▸ The task
Within the data that follows, set down exactly the lines from the one containing "浏览器端使用 canvas 做的一个播放按钮，带进度条" through the one containing "Node.js + nunjucks 写页面，发布成带有连接的静态页面", both ends included.

▸ Information provided
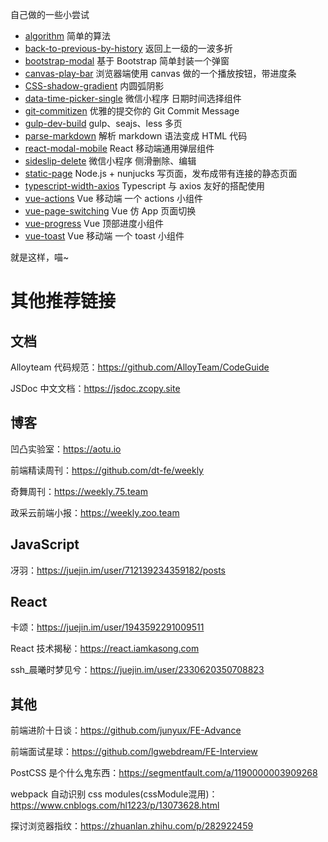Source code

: 自己做的一些小尝试

* [algorithm](./algorithm) 简单的算法
* [back-to-previous-by-history](./back-to-previous-by-history) 返回上一级的一波多折
* [bootstrap-modal](./bootstrap-modal)  基于 Bootstrap 简单封装一个弹窗
* [canvas-play-bar](./canvas-play-bar) 浏览器端使用 canvas 做的一个播放按钮，带进度条
* [CSS-shadow-gradient](./CSS-shadow-gradient) 内圆弧阴影
* [data-time-picker-single](./data-time-picker-single) 微信小程序 日期时间选择组件
* [git-commitizen](./git-commitizen) 优雅的提交你的 Git Commit Message
* [gulp-dev-build](./gulp-dev-build) gulp、seajs、less 多页
* [parse-markdown](./parse-markdown) 解析 markdown 语法变成 HTML 代码
* [react-modal-mobile](./react-modal-mobile) React 移动端通用弹层组件
* [sideslip-delete](./sideslip-delete) 微信小程序 侧滑删除、编辑
* [static-page](./static-page) Node.js + nunjucks 写页面，发布成带有连接的静态页面
* [typescript-width-axios](./typescript-width-axios) Typescript 与 axios 友好的搭配使用
* [vue-actions](./vue-actions) Vue 移动端 一个 actions 小组件
* [vue-page-switching](./vue-page-switching) Vue 仿 App 页面切换
* [vue-progress](./vue-progress) Vue 顶部进度小组件
* [vue-toast](./vue-toast) Vue 移动端 一个 toast 小组件

就是这样，喵~

# 其他推荐链接

## 文档

Alloyteam 代码规范：https://github.com/AlloyTeam/CodeGuide

JSDoc 中文文档：https://jsdoc.zcopy.site

## 博客

凹凸实验室：https://aotu.io

前端精读周刊：https://github.com/dt-fe/weekly

奇舞周刊：https://weekly.75.team

政采云前端小报：https://weekly.zoo.team

## JavaScript

冴羽：https://juejin.im/user/712139234359182/posts

## React

卡颂：https://juejin.im/user/1943592291009511

React 技术揭秘：https://react.iamkasong.com

ssh_晨曦时梦见兮：https://juejin.im/user/2330620350708823

## 其他

前端进阶十日谈：https://github.com/junyux/FE-Advance

前端面试星球：https://github.com/lgwebdream/FE-Interview

PostCSS 是个什么鬼东西：https://segmentfault.com/a/1190000003909268

webpack 自动识别 css modules(cssModule混用)：https://www.cnblogs.com/hl1223/p/13073628.html

探讨浏览器指纹：https://zhuanlan.zhihu.com/p/282922459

▸ Expected answer
* [canvas-play-bar](./canvas-play-bar) 浏览器端使用 canvas 做的一个播放按钮，带进度条
* [CSS-shadow-gradient](./CSS-shadow-gradient) 内圆弧阴影
* [data-time-picker-single](./data-time-picker-single) 微信小程序 日期时间选择组件
* [git-commitizen](./git-commitizen) 优雅的提交你的 Git Commit Message
* [gulp-dev-build](./gulp-dev-build) gulp、seajs、less 多页
* [parse-markdown](./parse-markdown) 解析 markdown 语法变成 HTML 代码
* [react-modal-mobile](./react-modal-mobile) React 移动端通用弹层组件
* [sideslip-delete](./sideslip-delete) 微信小程序 侧滑删除、编辑
* [static-page](./static-page) Node.js + nunjucks 写页面，发布成带有连接的静态页面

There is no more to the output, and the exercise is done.